On Wed, Mar 07, 2012 at 09:08:21AM -0300, Mauro Carvalho Chehab wrote:
> Even on memory controllers that have memory injection, such functionality
> can be disabled by BIOS during bootstrap, and it may not be possible to
> enable it via BIOS setup.
> 
> So, as not all hardware supports error injection, add a mechanism to
> allow testing the edac driver and the core.
> 
> This feature is only enabled when EDAC_DEBUG is equal to Y, so there's no
> extra code for the production Kernels.

Then please move it to debugfs, where debugging stuff belongs.

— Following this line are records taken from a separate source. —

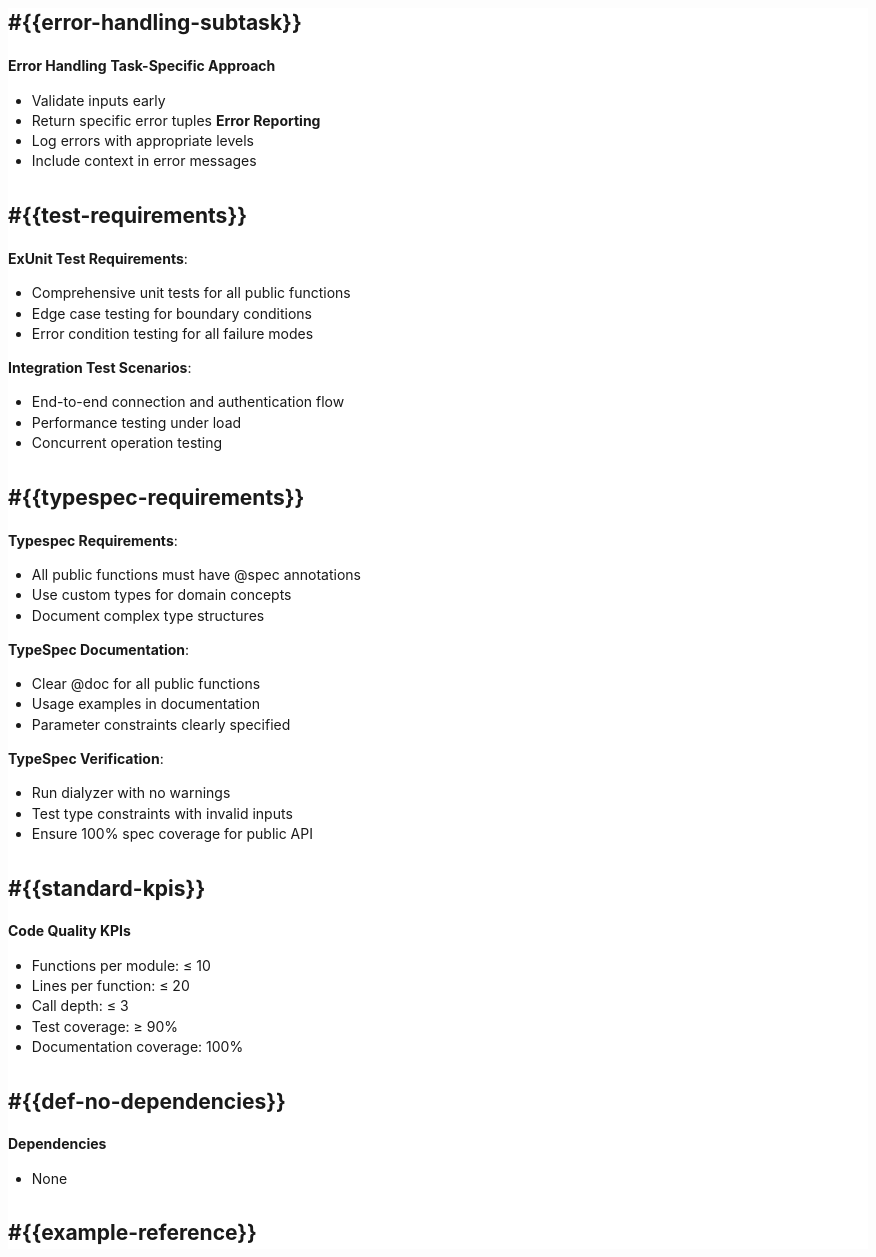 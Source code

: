 ## #{{error-handling-subtask}}
**Error Handling**
**Task-Specific Approach**
- Validate inputs early
- Return specific error tuples
**Error Reporting**
- Log errors with appropriate levels
- Include context in error messages

## #{{test-requirements}}
**ExUnit Test Requirements**:
- Comprehensive unit tests for all public functions
- Edge case testing for boundary conditions
- Error condition testing for all failure modes

**Integration Test Scenarios**:
- End-to-end connection and authentication flow
- Performance testing under load
- Concurrent operation testing

## #{{typespec-requirements}}
**Typespec Requirements**:
- All public functions must have @spec annotations
- Use custom types for domain concepts
- Document complex type structures

**TypeSpec Documentation**:
- Clear @doc for all public functions
- Usage examples in documentation
- Parameter constraints clearly specified

**TypeSpec Verification**:
- Run dialyzer with no warnings
- Test type constraints with invalid inputs
- Ensure 100% spec coverage for public API

## #{{standard-kpis}}
**Code Quality KPIs**
- Functions per module: ≤ 10
- Lines per function: ≤ 20
- Call depth: ≤ 3
- Test coverage: ≥ 90%
- Documentation coverage: 100%

## #{{def-no-dependencies}}
**Dependencies**
- None

## #{{example-reference}}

At the least, you need to document all sysfs files in Documentation/ABI/

> 
> Signed-off-by: Mauro Carvalho Chehab <mchehab@redhat.com>
> ---
> 
> NOTE: This patch should be applied after the series that add proper support for
> FB-DIMM, due to context changes.
> 
>  drivers/edac/edac_mc_sysfs.c |   62 ++++++++++++++++++++++++++++++++++++++++-
>  include/linux/edac.h         |    4 +++
>  2 files changed, 64 insertions(+), 2 deletions(-)
> 
> diff --git a/drivers/edac/edac_mc_sysfs.c b/drivers/edac/edac_mc_sysfs.c
> index 870ccb0..f538f9e 100644
> --- a/drivers/edac/edac_mc_sysfs.c
> +++ b/drivers/edac/edac_mc_sysfs.c
> @@ -744,6 +744,42 @@ static ssize_t mci_size_mb_show(struct mem_ctl_info *mci, char *data,
>  	return sprintf(data, "%u\n", PAGES_TO_MiB(total_pages));
>  }
>  
> +#ifdef CONFIG_EDAC_DEBUG
> +static ssize_t edac_fake_inject_show(struct mem_ctl_info *mci,
> +				     char *data, void *priv)
> +{
> +	return sprintf(data,
> +		       "EDAC fake test engine. Writing to this node a value in the form of :\n"
> +		       "\t0:1:0\n"
> +		       "will call the EDAC core routine to produce a memory error for the given memory location (0, 1, 0).\n"
> +		       "The driver's error parsing logic won't be tested. This tool is useful only\n"
> +		       "if you're testing the EDAC core tracing facility, or if you're needing to test\n"
> +		       "some userspace application.\n");
> +}

Ick, no NEVER do this for a sysfs file, even for "debugging", that's
what debugfs is for, please move this file there, this isn't ok.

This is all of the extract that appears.